A Associação Brasileira de Criptoeconomia (ABcripto) celebrou a nova regulamentação publicada pelo Banco Central do Brasil (BCB) para o mercado de ativos virtuais, considerando-a um marco histórico. As normas, que entram em vigor em 2 de fevereiro de 2026, visam estabelecer critérios de autorização, governança, segurança e transparência para as empresas que oferecem serviços relacionados a criptoativos em território nacional.

As Resoluções BCB nº 519, 520 e 521 introduzem a criação das Sociedades Prestadoras de Serviços de Ativos Virtuais (SPSAVs), que desempenharão funções como intermediárias, custodiante e corretoras. Além disso, regulamentam operações de pagamentos internacionais e transações com stablecoins, atribuindo-lhes diretrizes que se enquadram nas normas do mercado de câmbio e capitais internacionais.

“As resoluções do Banco Central representam um passo decisivo para a maturidade e institucionalização do setor cripto no Brasil. É o resultado de um diálogo técnico e construtivo entre o regulador e o mercado”, afirmou Bernardo Srur, CEO da ABcripto. Ele ressaltou que, embora a legislação seja benéfica e necessária, existem preocupações em relação ao prazo de adequação e ao capital mínimo exigido, que é cerca de dez vezes superior ao que foi proposto na consulta pública.

Outro aspecto destacado pela ABcripto foi a ênfase do BCB em certificações e comprovações de conformidade, especialmente nas áreas de prevenção à lavagem de dinheiro e segurança operacional.
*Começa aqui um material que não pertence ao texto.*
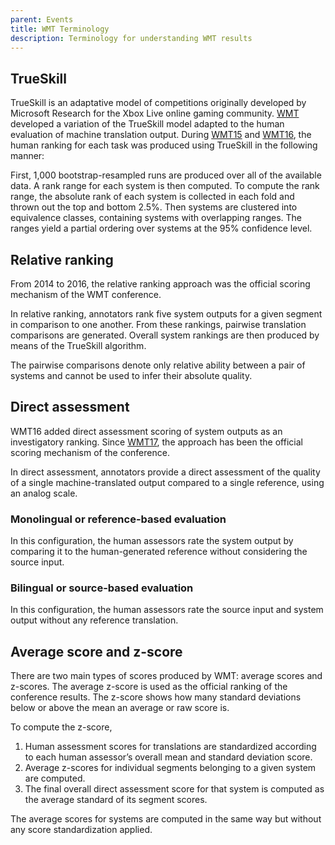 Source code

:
 ```yaml
---
parent: Events
title: WMT Terminology 
description: Terminology for understanding WMT results
---
```


## TrueSkill

TrueSkill is an adaptative model of competitions originally developed by Microsoft Research for the Xbox Live online gaming community.
[WMT](wmt.md) developed a variation of the TrueSkill model adapted to the human evaluation of machine translation output.
During [WMT15](wmt15.md) and [WMT16](wmt16.md), the human ranking for each task was produced using TrueSkill in the following manner:

First, 1,000 bootstrap-resampled runs are produced over all of the available data.
A rank range for each system is then computed.
To compute the rank range, the absolute rank of each system is collected in each fold and thrown out the top and bottom 2.5%.
Then systems are clustered into equivalence classes, containing systems with overlapping ranges.
The ranges yield a partial ordering over systems at the 95% confidence level.

## Relative ranking

From 2014 to 2016, the relative ranking approach was the official scoring mechanism of the WMT conference. 

In relative ranking, annotators rank five system outputs for a given segment in comparison to one another.
From these rankings, pairwise translation comparisons are generated. 
Overall system rankings are then produced by means of the TrueSkill algorithm. 

The pairwise comparisons denote only relative ability between a pair of systems and cannot be used to infer their absolute quality. 

## Direct assessment

WMT16 added direct assessment scoring of system outputs as an investigatory ranking.
Since [WMT17](wmt17.md), the approach has been the official scoring mechanism of the conference.

In direct assessment, annotators provide a direct assessment of the quality of a single machine-translated output compared to a single reference, using an analog scale. 

### Monolingual or reference-based evaluation

In this configuration, the human assessors rate the system output by comparing it to the human-generated reference without considering the source input.

### Bilingual or source-based evaluation

In this configuration, the human assessors rate the source input and system output without any reference translation.

## Average score and z-score

There are two main types of scores produced by WMT: average scores and z-scores.
The average z-score is used as the official ranking of the conference results.
The z-score shows how many standard deviations below or above the mean an average or raw score is.

To compute the z-score,
1. Human assessment scores for translations are standardized according to each human assessor’s overall mean and standard deviation score.
2. Average z-scores for individual segments belonging to a given system are computed.
3. The final overall direct assessment score for that system is computed as the average standard of its segment scores.

The average scores for systems are computed in the same way but without any score standardization applied.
Esta iniciativa está alinhada com as diretrizes da ABcripto, que introduziu o Selo ABcripto de Conformidade em Custódia e PLD/FT, bem como a ferramenta Contra Golpe, dedicada à proteção dos investidores e à prevenção de fraudes.

Como próximos passos, a ABcripto planeja reunir seus associados para avaliar os impactos da nova regulamentação e elaborar questionamentos técnicos a serem apresentados ao Banco Central. O objetivo é contribuir para a melhoria das normas e apoiar sua implementação de forma equilibrada. “Este marco é essencial para que o Brasil assuma a liderança em inovação financeira na América Latina. A ABcripto permanecerá colaborando para assegurar que a regulação proteja o investidor, fomente a inovação e promova um crescimento sustentável do setor cripto”, concluiu Srur.